== WORK TO COMPLETE ==
When a line below holds the string "create", show that line.
====== SOURCE RECORDS ======
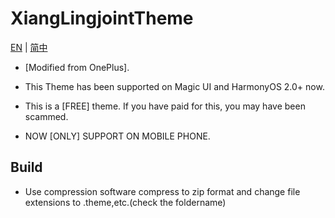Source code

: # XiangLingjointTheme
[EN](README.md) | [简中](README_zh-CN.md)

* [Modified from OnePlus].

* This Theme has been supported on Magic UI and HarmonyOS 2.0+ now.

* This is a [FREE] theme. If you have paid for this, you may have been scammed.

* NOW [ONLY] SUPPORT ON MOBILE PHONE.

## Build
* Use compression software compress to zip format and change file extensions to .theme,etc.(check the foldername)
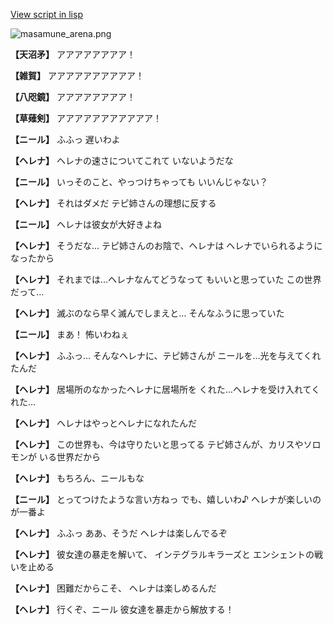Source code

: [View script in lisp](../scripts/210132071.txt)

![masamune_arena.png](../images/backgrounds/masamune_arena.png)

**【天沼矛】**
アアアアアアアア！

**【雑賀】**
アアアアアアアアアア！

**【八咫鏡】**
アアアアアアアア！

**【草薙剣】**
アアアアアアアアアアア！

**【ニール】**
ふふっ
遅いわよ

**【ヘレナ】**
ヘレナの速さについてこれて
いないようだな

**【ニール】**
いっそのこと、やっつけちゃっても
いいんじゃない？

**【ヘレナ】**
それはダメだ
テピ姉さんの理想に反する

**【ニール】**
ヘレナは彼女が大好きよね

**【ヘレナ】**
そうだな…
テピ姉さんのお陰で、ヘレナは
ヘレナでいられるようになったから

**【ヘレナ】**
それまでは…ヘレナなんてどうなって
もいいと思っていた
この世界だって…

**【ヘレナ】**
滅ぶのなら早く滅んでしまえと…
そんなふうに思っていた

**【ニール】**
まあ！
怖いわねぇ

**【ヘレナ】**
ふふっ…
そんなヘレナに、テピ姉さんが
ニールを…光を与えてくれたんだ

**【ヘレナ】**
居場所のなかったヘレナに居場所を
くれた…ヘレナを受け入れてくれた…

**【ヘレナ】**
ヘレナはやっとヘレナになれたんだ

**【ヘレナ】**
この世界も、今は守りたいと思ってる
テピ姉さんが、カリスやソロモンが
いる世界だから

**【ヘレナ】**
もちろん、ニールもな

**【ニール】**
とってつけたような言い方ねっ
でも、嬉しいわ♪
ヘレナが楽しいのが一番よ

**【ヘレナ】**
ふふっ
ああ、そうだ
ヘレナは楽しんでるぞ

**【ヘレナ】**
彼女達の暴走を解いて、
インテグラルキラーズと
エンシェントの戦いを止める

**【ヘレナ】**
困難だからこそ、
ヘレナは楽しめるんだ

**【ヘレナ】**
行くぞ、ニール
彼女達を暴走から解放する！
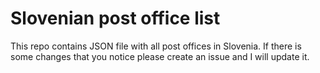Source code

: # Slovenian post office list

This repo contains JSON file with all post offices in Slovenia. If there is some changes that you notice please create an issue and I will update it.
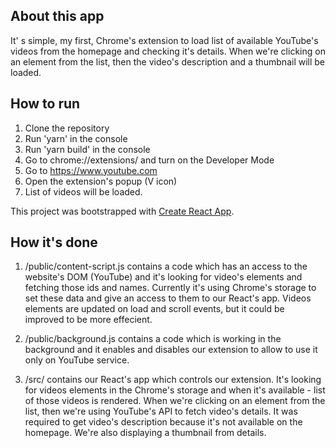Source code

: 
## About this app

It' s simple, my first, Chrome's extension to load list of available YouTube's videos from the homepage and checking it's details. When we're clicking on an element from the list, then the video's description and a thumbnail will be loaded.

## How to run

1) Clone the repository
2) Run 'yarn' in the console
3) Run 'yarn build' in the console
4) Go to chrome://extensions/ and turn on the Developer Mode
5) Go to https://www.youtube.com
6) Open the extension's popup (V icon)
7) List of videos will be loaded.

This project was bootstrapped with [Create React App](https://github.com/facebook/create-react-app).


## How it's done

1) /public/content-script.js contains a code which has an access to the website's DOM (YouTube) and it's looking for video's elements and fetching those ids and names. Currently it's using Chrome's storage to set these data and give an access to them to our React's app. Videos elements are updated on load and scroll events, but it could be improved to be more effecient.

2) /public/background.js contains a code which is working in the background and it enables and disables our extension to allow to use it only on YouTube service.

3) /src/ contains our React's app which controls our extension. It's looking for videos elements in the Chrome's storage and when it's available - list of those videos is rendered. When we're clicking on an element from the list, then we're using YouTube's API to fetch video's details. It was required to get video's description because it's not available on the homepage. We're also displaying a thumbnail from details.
======
== WRITTEN SOLUTION ==
This repo contains JSON file with all post offices in Slovenia. If there is some changes that you notice please create an issue and I will update it.
This project was bootstrapped with [Create React App](https://github.com/facebook/create-react-app).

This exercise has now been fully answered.